The Advanced Tactical Laser (ATL) being developed for the US Air Force has completed its first air-to-ground test by impacting a moving ground target.
The ATL is being developed as a laser defence system that will destroy, damage or disable targets on the battlefield and in urban operations with little to no collateral damage.
The ATL programme supports special operations missions aboard a C-130 aircraft using a high-energy laser system for effects-based engagements against ground targets.
During the test, the C-130H aircraft took off from Kirtland Air Force Base and fired a high-power chemical laser through its beam control system while flying over the White Sands Missile Range.

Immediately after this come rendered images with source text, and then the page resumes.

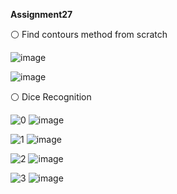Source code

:  **Assignment27**

⚪ Find contours method from scratch

![image](https://user-images.githubusercontent.com/76538787/161817085-b1290c28-dae9-417f-a1c4-6609762f964d.png)

![image](https://user-images.githubusercontent.com/76538787/161817150-2ef641a5-6b5b-46d3-926e-602ac0e255b6.png)


⚪ Dice Recognition

![0](https://user-images.githubusercontent.com/76538787/161817272-f8450fcf-4a97-4014-8403-b24c8283ccdc.jpg)
![image](https://user-images.githubusercontent.com/76538787/161817315-9b9811c6-cbeb-4346-9425-90474d895fe5.png)

![1](https://user-images.githubusercontent.com/76538787/161817337-17cfe19a-16cb-463d-b192-0a2f5e29cfda.jpg)
![image](https://user-images.githubusercontent.com/76538787/161817405-554f25e9-014a-41c6-acae-60be5d21bc1a.png)

![2](https://user-images.githubusercontent.com/76538787/161818179-c3a7da26-b7e6-4b4a-9315-094b0415f5ae.jpg)
![image](https://user-images.githubusercontent.com/76538787/161817480-958f21a8-7932-4927-8498-e725ebe0f027.png)

![3](https://user-images.githubusercontent.com/76538787/161817488-841f08ef-44aa-4beb-ad1b-48cc884de743.jpg)
![image](https://user-images.githubusercontent.com/76538787/161817539-94e0c4aa-2fdd-4445-a9d7-59cd0dfbbab6.png)
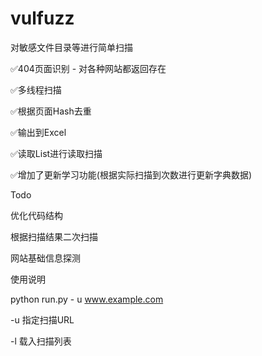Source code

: # vulfuzz
对敏感文件目录等进行简单扫描

✅404页面识别 - 对各种网站都返回存在

✅多线程扫描

✅根据页面Hash去重

✅输出到Excel

✅读取List进行读取扫描

✅增加了更新学习功能(根据实际扫描到次数进行更新字典数据)

Todo

优化代码结构

根据扫描结果二次扫描

网站基础信息探测


使用说明

python run.py - u www.example.com

-u  指定扫描URL

-l 载入扫描列表
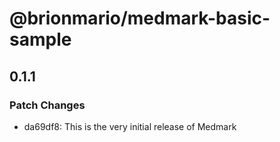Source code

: # @brionmario/medmark-basic-sample

## 0.1.1

### Patch Changes

- da69df8: This is the very initial release of Medmark
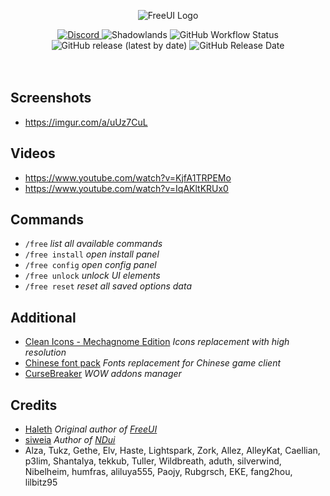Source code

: <p align="center"><img src="https://i.imgur.com/GRLVXDx.png" alt="FreeUI Logo" /></p>
<div align="center">
  <a href="https://discord.gg/86wbfZXxn7">
    <img src="https://img.shields.io/badge/Discord-FreeUI-blueviolet?style=flat-square" alt="Discord" />
  </a> <img src="https://img.shields.io/badge/WOW-Shadowlands-orange?style=flat-square" alt="Shadowlands"> <img alt="GitHub Workflow Status" src="https://img.shields.io/github/workflow/status/Solor/FreeUI/Release?style=flat-square"> <img alt="GitHub release (latest by date)" src="https://img.shields.io/github/v/release/Solor/FreeUI?style=flat-square"> <img alt="GitHub Release Date" src="https://img.shields.io/github/release-date/Solor/FreeUI?style=flat-square">
</div>
<br>
<br>

## Screenshots
*  https://imgur.com/a/uUz7CuL

## Videos
*  https://www.youtube.com/watch?v=KjfA1TRPEMo
*  https://www.youtube.com/watch?v=IqAKltKRUx0

## Commands
*  `/free` <em>list all available commands</em>
*  `/free install` <em>open install panel</em>
*  `/free config` <em>open config panel</em>
*  `/free unlock` <em>unlock UI elements</em>
*  `/free reset` <em>reset all saved options data</em>

## Additional
*  [Clean Icons - Mechagnome Edition](https://www.wowinterface.com/downloads/info25064-CleanIcons-MechagnomeEdition.html#info) <em>Icons replacement with high resolution</em>
*  [Chinese font pack](https://1drv.ms/u/s!AocaDk73Gt7sgrZmwW0iTELqw2uQvQ?e=OQVeHe) <em>Fonts replacement for Chinese game client</em>
*  [CurseBreaker](https://github.com/AcidWeb/CurseBreaker) <em>WOW addons manager</em>

## Credits
*  [Haleth](https://github.com/Haleth) <em>Original author of [FreeUI](https://github.com/Haleth/FreeUI)</em>
*  [siweia](https://github.com/siweia) <em>Author of [NDui](https://github.com/siweia/NDui)</em>
*  Alza, Tukz, Gethe, Elv, Haste, Lightspark, Zork, Allez, AlleyKat, Caellian, p3lim, Shantalya, tekkub, Tuller, Wildbreath, aduth, silverwind, Nibelheim, humfras, aliluya555, Paojy, Rubgrsch, EKE, fang2hou, lilbitz95

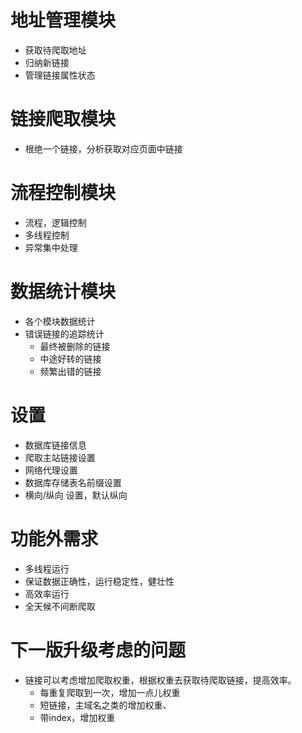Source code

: 

# 地址管理模块
- 获取待爬取地址
- 归纳新链接
- 管理链接属性状态

# 链接爬取模块
- 根绝一个链接，分析获取对应页面中链接

# 流程控制模块
- 流程，逻辑控制
- 多线程控制
- 异常集中处理

# 数据统计模块
- 各个模块数据统计
- 错误链接的追踪统计
	- 最终被删除的链接
	- 中途好转的链接
	- 频繁出错的链接

# 设置
- 数据库链接信息
- 爬取主站链接设置
- 网络代理设置
- 数据库存储表名前缀设置
- 横向/纵向 设置，默认纵向


# 功能外需求
- 多线程运行
- 保证数据正确性，运行稳定性，健壮性
- 高效率运行
- 全天候不间断爬取

# 下一版升级考虑的问题
- 链接可以考虑增加爬取权重，根据权重去获取待爬取链接，提高效率。
	- 每重复爬取到一次，增加一点儿权重
	- 短链接，主域名之类的增加权重、
	- 带index，增加权重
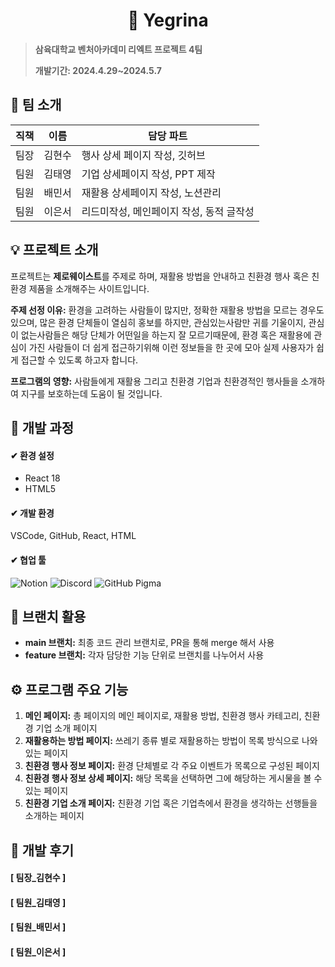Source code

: <div align="center">
  <h1>🌄 Yegrina</h1>
</div>

> **삼육대학교 벤처아카데미 리엑트 프로젝트 4팀**
>
> **개발기간: 2024.4.29~2024.5.7**

## 🙌 팀 소개

| 직책 | 이름   | 담당 파트                     |
|------|--------|-------------------------------|
| 팀장 | 김현수 | 행사 상세 페이지 작성, 깃허브 |
| 팀원 | 김태영 | 기업 상세페이지 작성, PPT 제작 |
| 팀원 | 배민서 | 재활용 상세페이지 작성, 노션관리 |
| 팀원 | 이은서 | 리드미작성, 메인페이지 작성, 동적 글작성 |

## 💡 프로젝트 소개

프로젝트는 **제로웨이스트**를 주제로 하며, 재활용 방법을 안내하고 친환경 행사 혹은 친환경 제품을 소개해주는 사이트입니다.

**주제 선정 이유:** 환경을 고려하는 사람들이 많지만, 정확한 재활용 방법을 모르는 경우도 있으며, 많은 환경 단체들이 열심히 홍보를 하지만, 관심있는사람만 귀를 기울이지, 관심이 없는사람들은 해당 단체가 어떤일을 하는지 잘 모르기때문에, 환경 혹은 재활용에 관심이 가진 사람들이 더 쉽게 접근하기위해 이런 정보들을 한 곳에 모아 실제 사용자가 쉽게 접근할 수 있도록 하고자 합니다.

**프로그램의 영향:** 사람들에게 재활용 그리고 친환경 기업과 친환경적인 행사들을 소개하여 지구를 보호하는데 도움이 될 것입니다.

## 🔎 개발 과정

#### ✔ 환경 설정
- React 18
- HTML5

#### ✔ 개발 환경
VSCode, GitHub, React, HTML

#### ✔ 협업 툴
![Notion](https://img.shields.io/badge/notion-FCBFBD?style=for-the-badge&logo=notion&logoColor=white)
![Discord](https://img.shields.io/badge/discord-9999FF?style=for-the-badge&logo=discord&logoColor=black)
![GitHub](https://img.shields.io/badge/GitHub-FECC00?style=for-the-badge&logo=GitHub&logoColor=white)
Pigma

## 📌 브랜치 활용

- **main 브랜치:** 최종 코드 관리 브랜치로, PR을 통해 merge 해서 사용
- **feature 브랜치:** 각자 담당한 기능 단위로 브랜치를 나누어서 사용

## ⚙ 프로그램 주요 기능

1. **메인 페이지:** 총 페이지의 메인 페이지로, 재활용 방법, 친환경 행사 카테고리, 친환경 기업 소개 페이지
2. **재활용하는 방법 페이지:** 쓰레기 종류 별로 재활용하는 방법이 목록 방식으로 나와있는 페이지
3. **친환경 행사 정보 페이지:** 환경 단체별로 각 주요 이벤트가 목록으로 구성된 페이지
4. **친환경 행사 정보 상세 페이지:** 해당 목록을 선택하면 그에 해당하는 게시물을 볼 수 있는 페이지
5. **친환경 기업 소개 페이지:** 친환경 기업 혹은 기업측에서 환경을 생각하는 선행들을 소개하는 페이지


## 🙏 개발 후기
#### [ 팀장_김현수 ]

#### [ 팀원_김태영 ]

#### [ 팀원_배민서 ]

#### [ 팀원_이은서 ]
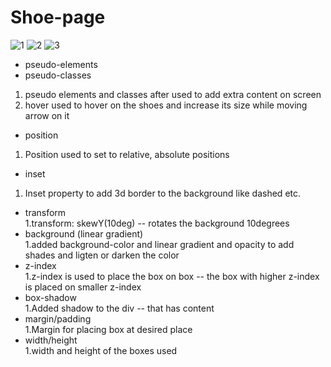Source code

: # Shoe-page
![1](https://github.com/yadnika10/Shoe-page/assets/122971264/0b7813a8-e869-429d-88aa-74166394bd09)
![2](https://github.com/yadnika10/Shoe-page/assets/122971264/5326ea4b-045b-48d5-9266-159edf0af175)
![3](https://github.com/yadnika10/Shoe-page/assets/122971264/20cd5905-b2ae-40d0-b7be-9af6700a6bfc)<br>
- pseudo-elements<br>
- pseudo-classes<br>
1. pseudo elements and classes after used to add extra content on screen<br>
2. hover used to hover on the shoes and increase its size while moving arrow on it<br>
- position<br>
1. Position used to set to relative, absolute positions<br>
- inset<br>
1. Inset property to add 3d border to the background like dashed etc.<br>
- transform<br>
1.transform: skewY(10deg) -- rotates the background 10degrees<br>
- background (linear gradient)<br>
1.added background-color and linear gradient and opacity to add shades and ligten or darken the color<br>
- z-index<br>
1.z-index is used to place the box on box -- the box with higher z-index is placed on smaller z-index<br>
- box-shadow<br>
1.Added shadow to the div -- that has content<br>
- margin/padding<br>
1.Margin for placing box at desired place<br>
- width/height<br>
1.width and height of the boxes used<br>
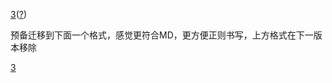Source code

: <a href="wiki-version-number">3</a>([?](wiki-version-info))

预备迁移到下面一个格式，感觉更符合MD，更方便正则书写，上方格式在下一版本移除

[3](wiki-version-info "wiki-version")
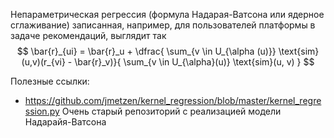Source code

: Непараметрическая регрессия (формула Надарая-Ватсона или ядерное сглаживание) записанная, например, для пользователей платформы в задаче рекомендаций, выглядит так
$$
\bar{r}_{ui} = \bar{r}_u + \dfrac{ \sum_{v \in U_{\alpha (u)}} \text{sim}(u,v)(r_{vi} - \bar{r}_v)}{ \sum_{v \in U_{\alpha}(u)} \text{sim}(u, v) }
$$

Полезные ссылки:
- https://github.com/jmetzen/kernel_regression/blob/master/kernel_regression.py Очень старый репозиторий с реализацией модели Надарайя-Ватсона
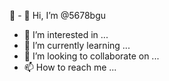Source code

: 👋              - 👋 Hi, I’m @5678bgu
- 👀 I’m interested in ...
- 🌱 I’m currently learning ...
- 💞️ I’m looking to collaborate on ...
- 📫 How to reach me ...
<!---
5678bgu/5678bgu is a ✨ special ✨ repository because its `README.md` (this file) appears on your GitHub profile.
You can click the Preview link to take a look at your changes.
--->
       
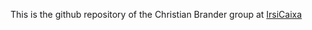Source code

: This is the github repository of the Christian Brander group at [IrsiCaixa](https://www.irsicaixa.es/en "Institut de Recerca de la Sida")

The beam control system guided the laser beam's energy to the unoccupied, remotely controlled target, striking the vehicle and putting a hole in a fender.
Boeing Missile Defense Systems' Directed Energy Systems unit vice-president and programme director Gary Fitzmire said that ATL has now precisely targeted and engaged stationary and moving targets, demonstrating the transformational versatility of this speed-of-light, ultra-precision engagement capability that will dramatically reduce collateral damage.
In August 2009, the ATL successfully engaged an unoccupied stationary vehicle, completing its first air-to-ground, high-power laser engagement of a stationary ground target.
The Boeing-led ATL industry team includes L-3 Communications for the laser turret, HYTEC for weapon system's structural elements and JB Henderson, which provides mechanical integration support.